A pinch of powdered chimpanzee bone, some gecko saliva, a dash of vulture brain.
These are not the ingredients of a fairytale witches’ brew, but some of the prized substances helping drive the multi-billion dollar illegal trade in animal parts touted to cure anything from a hangover or asthma, to cancer and AIDS.
Dwindling numbers
Along with better-known products such as rhino horn, pangolin scales, and tiger bone, dealers do a brisk trade in some more obscure ones too — dried seahorse, sloth claws, manta ray gills, and macaque embryos.
Many are creatures listed as endangered.
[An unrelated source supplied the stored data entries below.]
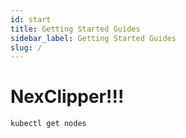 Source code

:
 ```yaml
---
id: start
title: Getting Started Guides
sidebar_label: Getting Started Guides
slug: /
---
```


# NexClipper!!!

```
kubectl get nodes
``` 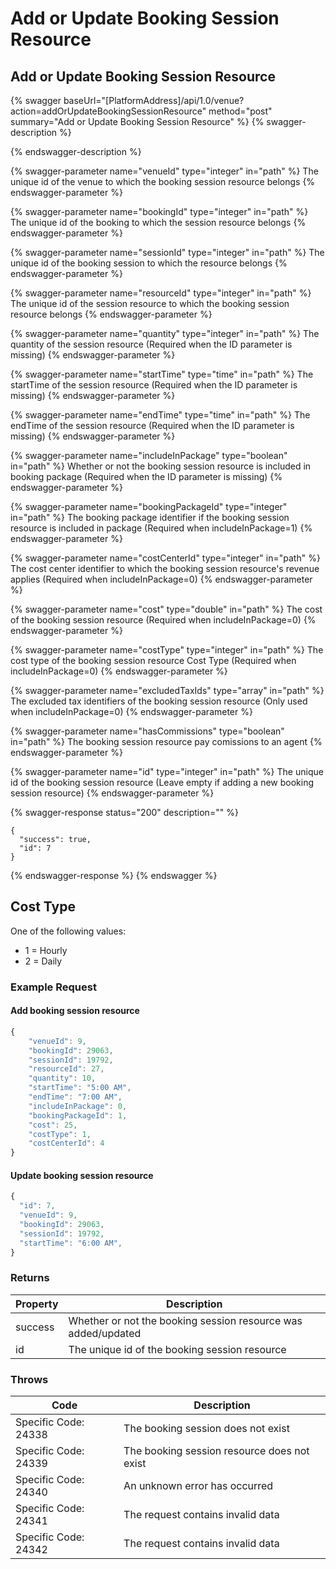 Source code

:# Add or Update Booking Session Resource

## Add or Update Booking Session Resource

{% swagger baseUrl="[PlatformAddress]/api/1.0/venue?action=addOrUpdateBookingSessionResource" method="post" summary="Add or Update Booking Session Resource" %}
{% swagger-description %}

{% endswagger-description %}

{% swagger-parameter name="venueId" type="integer" in="path" %}
The unique id of the venue to which the booking session resource belongs
{% endswagger-parameter %}

{% swagger-parameter name="bookingId" type="integer" in="path" %}
The unique id of the booking to which the session resource belongs
{% endswagger-parameter %}

{% swagger-parameter name="sessionId" type="integer" in="path" %}
The unique id of the booking session to which the resource belongs
{% endswagger-parameter %}

{% swagger-parameter name="resourceId" type="integer" in="path" %}
The unique id of the session resource to which the booking session resource belongs
{% endswagger-parameter %}

{% swagger-parameter name="quantity" type="integer" in="path" %}
The quantity of the session resource (Required when the ID parameter is missing)
{% endswagger-parameter %}

{% swagger-parameter name="startTime" type="time" in="path" %}
The startTime of the session resource (Required when the ID parameter is missing)
{% endswagger-parameter %}

{% swagger-parameter name="endTime" type="time" in="path" %}
The endTime of the session resource (Required when the ID parameter is missing)
{% endswagger-parameter %}

{% swagger-parameter name="includeInPackage" type="boolean" in="path" %}
Whether or not the booking session resource is included in booking package (Required when the ID parameter is missing)
{% endswagger-parameter %}

{% swagger-parameter name="bookingPackageId" type="integer" in="path" %}
The booking package identifier if the booking session resource is included in package (Required when includeInPackage=1)
{% endswagger-parameter %}

{% swagger-parameter name="costCenterId" type="integer" in="path" %}
The cost center identifier to which the booking session resource's revenue applies (Required when includeInPackage=0)
{% endswagger-parameter %}

{% swagger-parameter name="cost" type="double" in="path" %}
The cost of the booking session resource (Required when includeInPackage=0)
{% endswagger-parameter %}

{% swagger-parameter name="costType" type="integer" in="path" %}
The cost type of the booking session resource Cost Type (Required when includeInPackage=0)
{% endswagger-parameter %}

{% swagger-parameter name="excludedTaxIds" type="array" in="path" %}
The excluded tax identifiers of the booking session resource (Only used when includeInPackage=0)
{% endswagger-parameter %}

{% swagger-parameter name="hasCommissions" type="boolean" in="path" %}
The booking session resource pay comissions to an agent
{% endswagger-parameter %}

{% swagger-parameter name="id" type="integer" in="path" %}
The unique id of the booking session resource (Leave empty if adding a new booking session resource)
{% endswagger-parameter %}

{% swagger-response status="200" description="" %}
```
{
  "success": true,
  "id": 7
}
```
{% endswagger-response %}
{% endswagger %}

## Cost Type

One of the following values:

* 1 = Hourly
* 2 = Daily

### Example Request

#### Add booking session resource

```javascript
{
    "venueId": 9,
    "bookingId": 29063,
    "sessionId": 19792,
    "resourceId": 27,
    "quantity": 10,
    "startTime": "5:00 AM",
    "endTime": "7:00 AM",
    "includeInPackage": 0,
    "bookingPackageId": 1,
    "cost": 25,
    "costType": 1,
    "costCenterId": 4
}
```

#### Update booking session resource

```javascript
{
  "id": 7,
  "venueId": 9,
  "bookingId": 29063,
  "sessionId": 19792,
  "startTime": "6:00 AM",
}
```

### Returns

| Property | Description                                                   |
| -------- | ------------------------------------------------------------- |
| success  | Whether or not the booking session resource was added/updated |
| id       | The unique id of the booking session resource                 |

### Throws

| Code                 | Description                                 |
| -------------------- | ------------------------------------------- |
| Specific Code: 24338 | The booking session does not exist          |
| Specific Code: 24339 | The booking session resource does not exist |
| Specific Code: 24340 | An unknown error has occurred               |
| Specific Code: 24341 | The request contains invalid data           |
| Specific Code: 24342 | The request contains invalid data           |
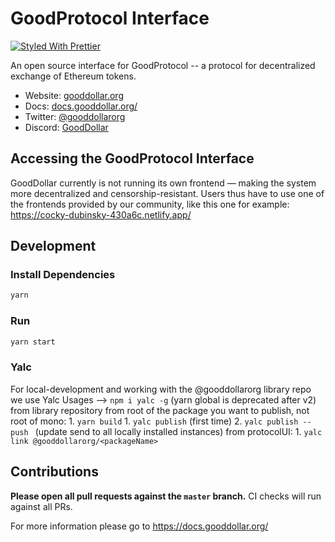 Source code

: # GoodProtocol Interface

[![Styled With Prettier](https://img.shields.io/badge/code_style-prettier-ff69b4.svg)](https://prettier.io/)

An open source interface for GoodProtocol -- a protocol for decentralized exchange of Ethereum tokens.

- Website: [gooddollar.org](https://gooddollar.org/)
- Docs: [docs.gooddollar.org/](https://docs.gooddollar.org/)
- Twitter: [@gooddollarorg](https://twitter.com/gooddollarorg?ref_src=twsrc%5Egoogle%7Ctwcamp%5Eserp%7Ctwgr%5Eauthor)
- Discord: [GoodDollar](https://discord.gg/94g9svgz)

## Accessing the GoodProtocol Interface

GoodDollar currently is not running its own frontend — making the system more decentralized and censorship-resistant.
Users thus have to use one of the frontends provided by our community, like this one for example:
https://cocky-dubinsky-430a6c.netlify.app/ 

## Development

### Install Dependencies

```bash
yarn
```

### Run

```bash
yarn start
```

### Yalc
For local-development and working with the @gooddollarorg library repo we use Yalc
Usages -->
  ```npm i yalc -g``` (yarn global is deprecated after v2)
  from library repository from root of the package you want to publish, not root of mono:
    1. ```yarn build```
    1. ```yalc publish``` (first time)
    2. ```yalc publish --push ``` (update send to all locally installed instances)
  from protocolUI:
    1. ```yalc link @gooddollarorg/<packageName>```

## Contributions

**Please open all pull requests against the `master` branch.**
CI checks will run against all PRs.

For more information please go to https://docs.gooddollar.org/
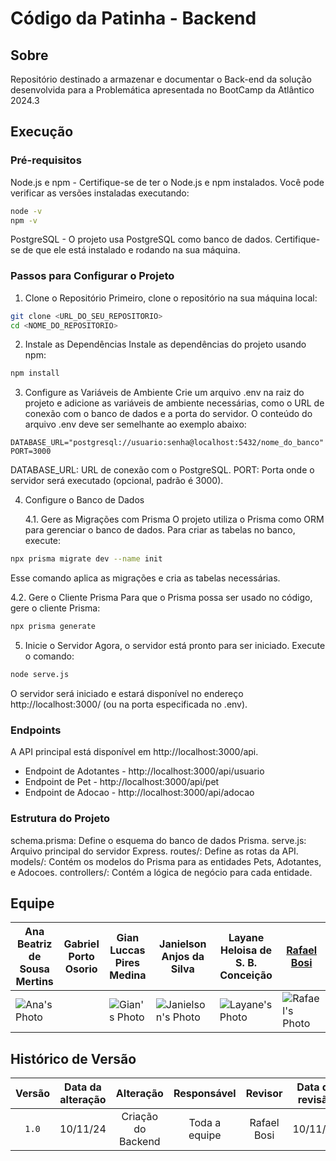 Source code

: # Código da Patinha - Backend

## Sobre

Repositório destinado a armazenar e documentar o Back-end da solução desenvolvida para a Problemática apresentada no BootCamp da Atlântico 2024.3

## Execução 

### Pré-requisitos
Node.js e npm - Certifique-se de ter o Node.js e npm instalados. Você pode verificar as versões instaladas executando:

```bash
node -v
npm -v
```

PostgreSQL - O projeto usa PostgreSQL como banco de dados. Certifique-se de que ele está instalado e rodando na sua máquina.

### Passos para Configurar o Projeto

1. Clone o Repositório
Primeiro, clone o repositório na sua máquina local:

```bash
git clone <URL_DO_SEU_REPOSITORIO>
cd <NOME_DO_REPOSITORIO>
```

2. Instale as Dependências
Instale as dependências do projeto usando npm:

```bash
npm install
```
3. Configure as Variáveis de Ambiente
Crie um arquivo .env na raiz do projeto e adicione as variáveis de ambiente necessárias, como o URL de conexão com o banco de dados e a porta do servidor. O conteúdo do arquivo .env deve ser semelhante ao exemplo abaixo:

```env
DATABASE_URL="postgresql://usuario:senha@localhost:5432/nome_do_banco"
PORT=3000
```

DATABASE_URL: URL de conexão com o PostgreSQL.
PORT: Porta onde o servidor será executado (opcional, padrão é 3000).

4. Configure o Banco de Dados

   4.1. Gere as Migrações com Prisma
O projeto utiliza o Prisma como ORM para gerenciar o banco de dados. Para criar as tabelas no banco, execute:

```bash
npx prisma migrate dev --name init
```
Esse comando aplica as migrações e cria as tabelas necessárias.

4.2. Gere o Cliente Prisma
Para que o Prisma possa ser usado no código, gere o cliente Prisma:

```bash
npx prisma generate
```

5. Inicie o Servidor
Agora, o servidor está pronto para ser iniciado. Execute o comando:

```bash
node serve.js
```

O servidor será iniciado e estará disponível no endereço http://localhost:3000/ (ou na porta especificada no .env).

### Endpoints
A API principal está disponível em http://localhost:3000/api.
- Endpoint de Adotantes - http://localhost:3000/api/usuario
- Endpoint de Pet - http://localhost:3000/api/pet
- Endpoint de Adocao - http://localhost:3000/api/adocao

### Estrutura do Projeto
schema.prisma: Define o esquema do banco de dados Prisma.
serve.js: Arquivo principal do servidor Express.
routes/: Define as rotas da API.
models/: Contém os modelos do Prisma para as entidades Pets, Adotantes, e Adocoes.
controllers/: Contém a lógica de negócio para cada entidade.

## Equipe

| Ana Beatriz de Sousa Mertins | Gabriel Porto Osorio | Gian Luccas Pires Medina | Janielson Anjos da Silva | Layane Heloisa de S. B. Conceição | [Rafael Bosi](https://github.com/StrangeUnit28) |
| ------------- | ------------- | ------------- | ------------- | ------------- | ------------- | 
| ![Ana's Photo](https://avatars.githubusercontent.com/u/118942685?v=4) |  | ![Gian's Photo](https://avatars.githubusercontent.com/u/161531488?v=4) | ![Janielson's Photo](https://avatars.githubusercontent.com/u/72242469?v=4) | ![Layane's Photo](https://avatars.githubusercontent.com/u/143617216?v=4) | ![Rafael's Photo](https://avatars.githubusercontent.com/u/97995709?v=4) | 

## Histórico de Versão

|  Versão  | Data da alteração | Alteração | Responsável | Revisor | Data de revisão |
| :---: | :---: | :---: | :---: | :---: | :---: |
| `1.0` | 10/11/24 | Criação do Backend | Toda a equipe | Rafael Bosi | 10/11/24 | 
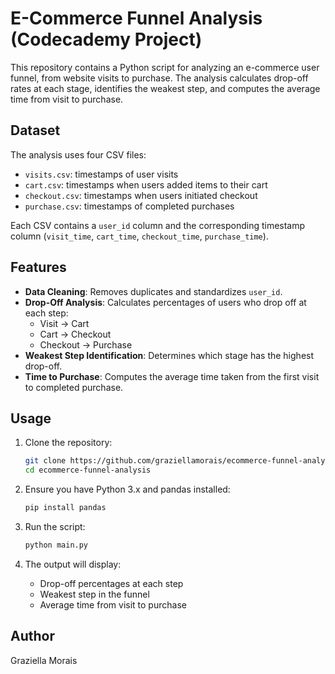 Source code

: # E-Commerce Funnel Analysis (Codecademy Project)

This repository contains a Python script for analyzing an e-commerce user funnel, from website visits to purchase. The analysis calculates drop-off rates at each stage, identifies the weakest step, and computes the average time from visit to purchase.

## Dataset

The analysis uses four CSV files:

- `visits.csv`: timestamps of user visits
- `cart.csv`: timestamps when users added items to their cart
- `checkout.csv`: timestamps when users initiated checkout
- `purchase.csv`: timestamps of completed purchases

Each CSV contains a `user_id` column and the corresponding timestamp column (`visit_time`, `cart_time`, `checkout_time`, `purchase_time`).

## Features

- **Data Cleaning**: Removes duplicates and standardizes `user_id`.
- **Drop-Off Analysis**: Calculates percentages of users who drop off at each step:
  - Visit → Cart
  - Cart → Checkout
  - Checkout → Purchase
- **Weakest Step Identification**: Determines which stage has the highest drop-off.
- **Time to Purchase**: Computes the average time taken from the first visit to completed purchase.

## Usage

1. Clone the repository:
    ```bash
    git clone https://github.com/graziellamorais/ecommerce-funnel-analysis.git
    cd ecommerce-funnel-analysis
    ```

2. Ensure you have Python 3.x and pandas installed:
    ```bash
    pip install pandas
    ```

3. Run the script:
    ```bash
    python main.py
    ```

4. The output will display:
    - Drop-off percentages at each step
    - Weakest step in the funnel
    - Average time from visit to purchase

## Author

Graziella Morais  
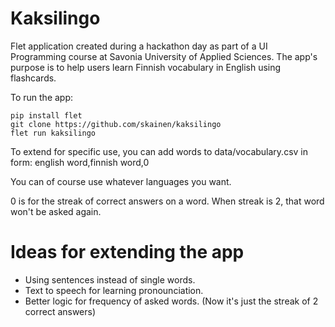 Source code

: # Kaksilingo

Flet application created during a hackathon day as part of a UI Programming course at Savonia University of Applied Sciences. The app's purpose is to help users learn Finnish vocabulary in English using flashcards.

To run the app:

```
pip install flet
git clone https://github.com/skainen/kaksilingo
flet run kaksilingo
```

To extend for specific use, you can add words to data/vocabulary.csv in form: english word,finnish word,0

You can of course use whatever languages you want.

0 is for the streak of correct answers on a word. When streak is 2, that word won't be asked again.

# Ideas for extending the app
- Using sentences instead of single words.
- Text to speech for learning pronounciation.
- Better logic for frequency of asked words. (Now it's just the streak of 2 correct answers)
And while some of the products are key constituents in centuries-old traditional cures prescribed by healers in Asia and Africa, others are fictional cure-alls sold by cynical quacks, experts say.
“We do see modern-day snake oil salesmen,” said John Scanlon, secretary general of the Convention on International Trade in Endangered Species.
While stressing “we will never criticise any traditional practices,” he condemned “people who are promoting certain wildlife products as having properties that have no association with traditional medicine.”
These include peddlers of rhino horn to cure cancer — an unproven claim that has contributed to the decimation of these majestic beasts. “The current rhino poaching crisis, which began around 2007... does have its origins in bogus medicinal use,” said Richard Thomas of TRAFFIC, which monitors wild animal trade.
A surge in demand in Vietnam is ascribed to a senior politician claiming in the mid-2000s that rhino horn cured his cancer.
Urban myth
“This has no basis in scientific fact, but was almost certainly the urban myth that led to the crisis,” said Mr. Thomas.
The scales of the pangolin, or scaly anteater, are sold raw or fried in Asia for as much as $500 per kilogram for treating asthma and migraines, or stimulate milk production in breast-feeding women.
And according to Mr. Thomas, “there is no scientific evidence to support any supposed properties” of pangolin scales.